[EXERCISE DATA]:
- - - - -

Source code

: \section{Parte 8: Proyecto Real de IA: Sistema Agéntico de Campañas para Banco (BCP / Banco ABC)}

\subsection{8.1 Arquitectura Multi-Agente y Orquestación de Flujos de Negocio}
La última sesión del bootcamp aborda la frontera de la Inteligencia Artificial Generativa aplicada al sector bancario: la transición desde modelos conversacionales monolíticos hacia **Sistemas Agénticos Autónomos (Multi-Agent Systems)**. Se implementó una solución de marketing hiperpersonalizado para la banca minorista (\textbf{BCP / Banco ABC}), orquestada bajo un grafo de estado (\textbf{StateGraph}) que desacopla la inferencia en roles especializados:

- - - - -

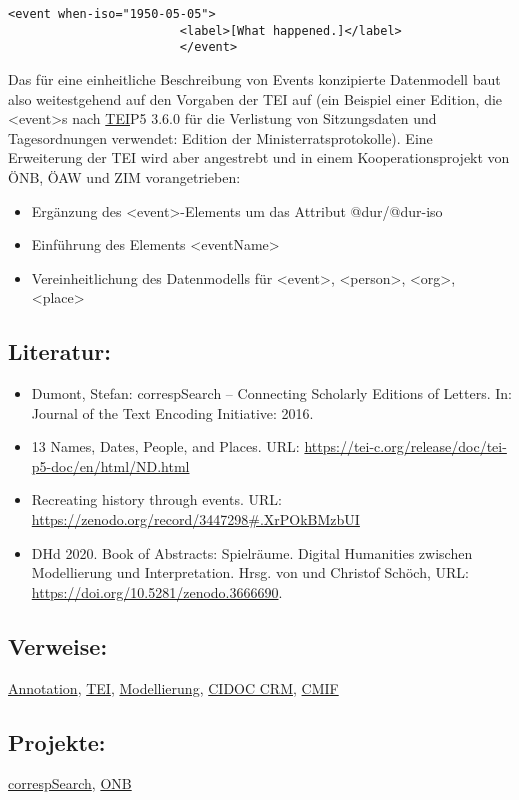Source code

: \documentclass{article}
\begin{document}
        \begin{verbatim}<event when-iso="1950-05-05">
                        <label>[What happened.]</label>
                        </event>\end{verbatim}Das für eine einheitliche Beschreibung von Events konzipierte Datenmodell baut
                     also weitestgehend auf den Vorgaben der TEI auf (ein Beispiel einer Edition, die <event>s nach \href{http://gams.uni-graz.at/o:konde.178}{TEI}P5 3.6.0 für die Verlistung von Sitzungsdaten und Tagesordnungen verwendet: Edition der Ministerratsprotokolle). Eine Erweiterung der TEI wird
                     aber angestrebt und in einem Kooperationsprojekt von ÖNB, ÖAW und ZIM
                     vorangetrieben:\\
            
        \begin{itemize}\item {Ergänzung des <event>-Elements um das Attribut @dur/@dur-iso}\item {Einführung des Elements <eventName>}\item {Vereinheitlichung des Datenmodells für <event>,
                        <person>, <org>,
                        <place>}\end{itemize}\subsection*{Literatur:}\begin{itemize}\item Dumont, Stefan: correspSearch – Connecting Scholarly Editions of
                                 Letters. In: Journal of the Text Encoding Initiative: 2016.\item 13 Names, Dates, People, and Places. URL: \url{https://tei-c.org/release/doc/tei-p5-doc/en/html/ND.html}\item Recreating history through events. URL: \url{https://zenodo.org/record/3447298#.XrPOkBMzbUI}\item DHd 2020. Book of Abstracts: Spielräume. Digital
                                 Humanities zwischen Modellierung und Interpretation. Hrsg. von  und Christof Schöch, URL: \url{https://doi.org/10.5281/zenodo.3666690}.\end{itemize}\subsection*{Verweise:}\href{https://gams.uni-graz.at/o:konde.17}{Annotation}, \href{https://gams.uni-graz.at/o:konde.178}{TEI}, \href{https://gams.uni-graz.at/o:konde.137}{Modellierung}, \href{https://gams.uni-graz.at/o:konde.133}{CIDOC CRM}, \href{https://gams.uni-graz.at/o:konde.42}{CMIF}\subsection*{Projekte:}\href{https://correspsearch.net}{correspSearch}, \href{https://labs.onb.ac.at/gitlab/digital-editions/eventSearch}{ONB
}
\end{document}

- - - - -

[TASK DIRECTIONS]:
Set down, from the entries above, exactly the lines from the one with "also weitestgehend auf" up to and including the one with "vorangetrieben:\\", and no other lines.

[TASK OUTPUT]:
                     also weitestgehend auf den Vorgaben der TEI auf (ein Beispiel einer Edition, die <event>s nach \href{http://gams.uni-graz.at/o:konde.178}{TEI}P5 3.6.0 für die Verlistung von Sitzungsdaten und Tagesordnungen verwendet: Edition der Ministerratsprotokolle). Eine Erweiterung der TEI wird
                     aber angestrebt und in einem Kooperationsprojekt von ÖNB, ÖAW und ZIM
                     vorangetrieben:\\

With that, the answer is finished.